[Saved data entries]
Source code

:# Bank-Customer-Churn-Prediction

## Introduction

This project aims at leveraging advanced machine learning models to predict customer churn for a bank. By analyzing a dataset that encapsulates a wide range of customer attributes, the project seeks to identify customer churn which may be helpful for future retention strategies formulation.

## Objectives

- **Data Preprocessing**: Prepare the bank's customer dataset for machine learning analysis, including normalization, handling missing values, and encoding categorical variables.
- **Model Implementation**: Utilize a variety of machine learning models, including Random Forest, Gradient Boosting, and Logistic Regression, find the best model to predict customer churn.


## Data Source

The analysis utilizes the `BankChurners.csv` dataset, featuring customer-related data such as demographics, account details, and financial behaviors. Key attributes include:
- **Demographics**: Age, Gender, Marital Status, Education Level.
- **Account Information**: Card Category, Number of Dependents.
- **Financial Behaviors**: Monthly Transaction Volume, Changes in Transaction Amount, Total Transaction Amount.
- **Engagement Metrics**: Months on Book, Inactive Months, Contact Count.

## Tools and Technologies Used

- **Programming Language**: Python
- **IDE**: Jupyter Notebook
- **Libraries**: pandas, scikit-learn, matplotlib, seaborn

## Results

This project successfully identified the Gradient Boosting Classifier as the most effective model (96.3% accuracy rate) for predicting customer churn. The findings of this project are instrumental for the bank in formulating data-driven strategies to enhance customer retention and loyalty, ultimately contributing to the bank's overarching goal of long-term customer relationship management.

= How to complete this task =
Each and every entry needs to be repeated exactly.

= Written reply =
Source code

:# Bank-Customer-Churn-Prediction

## Introduction

This project aims at leveraging advanced machine learning models to predict customer churn for a bank. By analyzing a dataset that encapsulates a wide range of customer attributes, the project seeks to identify customer churn which may be helpful for future retention strategies formulation.

## Objectives

- **Data Preprocessing**: Prepare the bank's customer dataset for machine learning analysis, including normalization, handling missing values, and encoding categorical variables.
- **Model Implementation**: Utilize a variety of machine learning models, including Random Forest, Gradient Boosting, and Logistic Regression, find the best model to predict customer churn.


## Data Source

The analysis utilizes the `BankChurners.csv` dataset, featuring customer-related data such as demographics, account details, and financial behaviors. Key attributes include:
- **Demographics**: Age, Gender, Marital Status, Education Level.
- **Account Information**: Card Category, Number of Dependents.
- **Financial Behaviors**: Monthly Transaction Volume, Changes in Transaction Amount, Total Transaction Amount.
- **Engagement Metrics**: Months on Book, Inactive Months, Contact Count.

## Tools and Technologies Used

- **Programming Language**: Python
- **IDE**: Jupyter Notebook
- **Libraries**: pandas, scikit-learn, matplotlib, seaborn

## Results

This project successfully identified the Gradient Boosting Classifier as the most effective model (96.3% accuracy rate) for predicting customer churn. The findings of this project are instrumental for the bank in formulating data-driven strategies to enhance customer retention and loyalty, ultimately contributing to the bank's overarching goal of long-term customer relationship management.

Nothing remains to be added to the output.